The first thing you want to do when installing a sliding garage door is to line up the track. Put the top track across the top of the garage door opening. Some systems require a specific height that they need to be amounted above the opening while others are mounted directly on the opening. Consult your instructions for the proper placement of the top track. Either way, once you have it in position, use a level to make sure that it is straight. Once the track has been straightened, use your pencil to mark the holes where the pilot holes need to be drilled. Now set the top track aside and repeat this process for the bottom track. Use your measuring tape to make sure that the top and bottom track are aligned evenly.
Once you’re confident that you know where you’re going to be drilling, go ahead and drill the pilot holes for the screws that will mount your tracks. If you have to drill into concrete or other stone, make sure that you are using a masonry drill bit and that you use concrete anchors that will secure the screws in place.
Now that all of your pilot holes are drilled, we can begin mounting the track. Most garage door units will come with the necessary screws, but if you have to provide them yourself, or the ones that came with it look shoddy, make sure you’re using at least 2 inch long bolts or wood screws. They need to be heavy-duty galvanized steel to ensure they don’t break under the pressure of consistent use. Now move your track into position. This is the part where you’d want to have a helper. While holding the track in place, place a couple of drops of wood glue into each hole before installing the bolts or wood screws. This will ensure a tight, stable fit. Don’t worry about getting the glue all throughout the hole because it will filter through the threads in the screw and be evenly distributed that way. Again, repeat this process for the other track.
Some, but not all, sliding garage door systems have vertical tracks to make the frame even stronger. If your door does have these tracks, follow the same procedure to install them.

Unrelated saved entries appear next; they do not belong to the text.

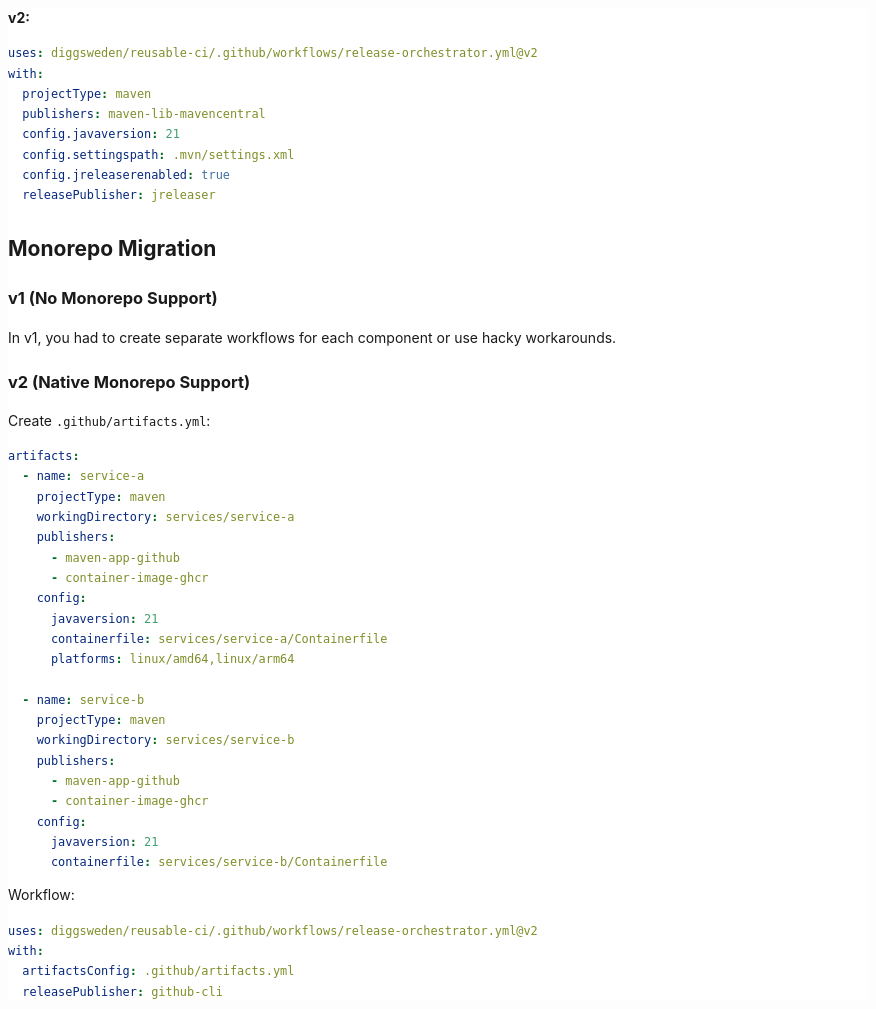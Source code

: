 **v2:**
```yaml
uses: diggsweden/reusable-ci/.github/workflows/release-orchestrator.yml@v2
with:
  projectType: maven
  publishers: maven-lib-mavencentral
  config.javaversion: 21
  config.settingspath: .mvn/settings.xml
  config.jreleaserenabled: true
  releasePublisher: jreleaser
```

## Monorepo Migration

### v1 (No Monorepo Support)

In v1, you had to create separate workflows for each component or use hacky workarounds.

### v2 (Native Monorepo Support)

Create `.github/artifacts.yml`:

```yaml
artifacts:
  - name: service-a
    projectType: maven
    workingDirectory: services/service-a
    publishers:
      - maven-app-github
      - container-image-ghcr
    config:
      javaversion: 21
      containerfile: services/service-a/Containerfile
      platforms: linux/amd64,linux/arm64
  
  - name: service-b
    projectType: maven
    workingDirectory: services/service-b
    publishers:
      - maven-app-github
      - container-image-ghcr
    config:
      javaversion: 21
      containerfile: services/service-b/Containerfile
```

Workflow:
```yaml
uses: diggsweden/reusable-ci/.github/workflows/release-orchestrator.yml@v2
with:
  artifactsConfig: .github/artifacts.yml
  releasePublisher: github-cli
```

Once your entire track has been put into place, vertical tracks or not, it’s time to install the actual garage door. Sliding garage doors are typically made for two doors to slide behind each other. So, just lift the door and align it on the track. This is the other part that would deserve a helper. Garage doors are notoriously heavy, so lifting them is no easy task. Some sliding garage doors are similar to overhead doors in that they Commercial Garage Door Bottom Bracket are sectional. In this case, you would place the “bottom” piece, or the section that doesn’t have hinge attachments on one side, on the track first. One by one, move them into place and install the hinges to connect the sections. Once your door is on, consult your instructional manual for how to install the stopping mechanisms on the tracks themselves. Some tracks have these mechanisms built-in, and most vary from door to door.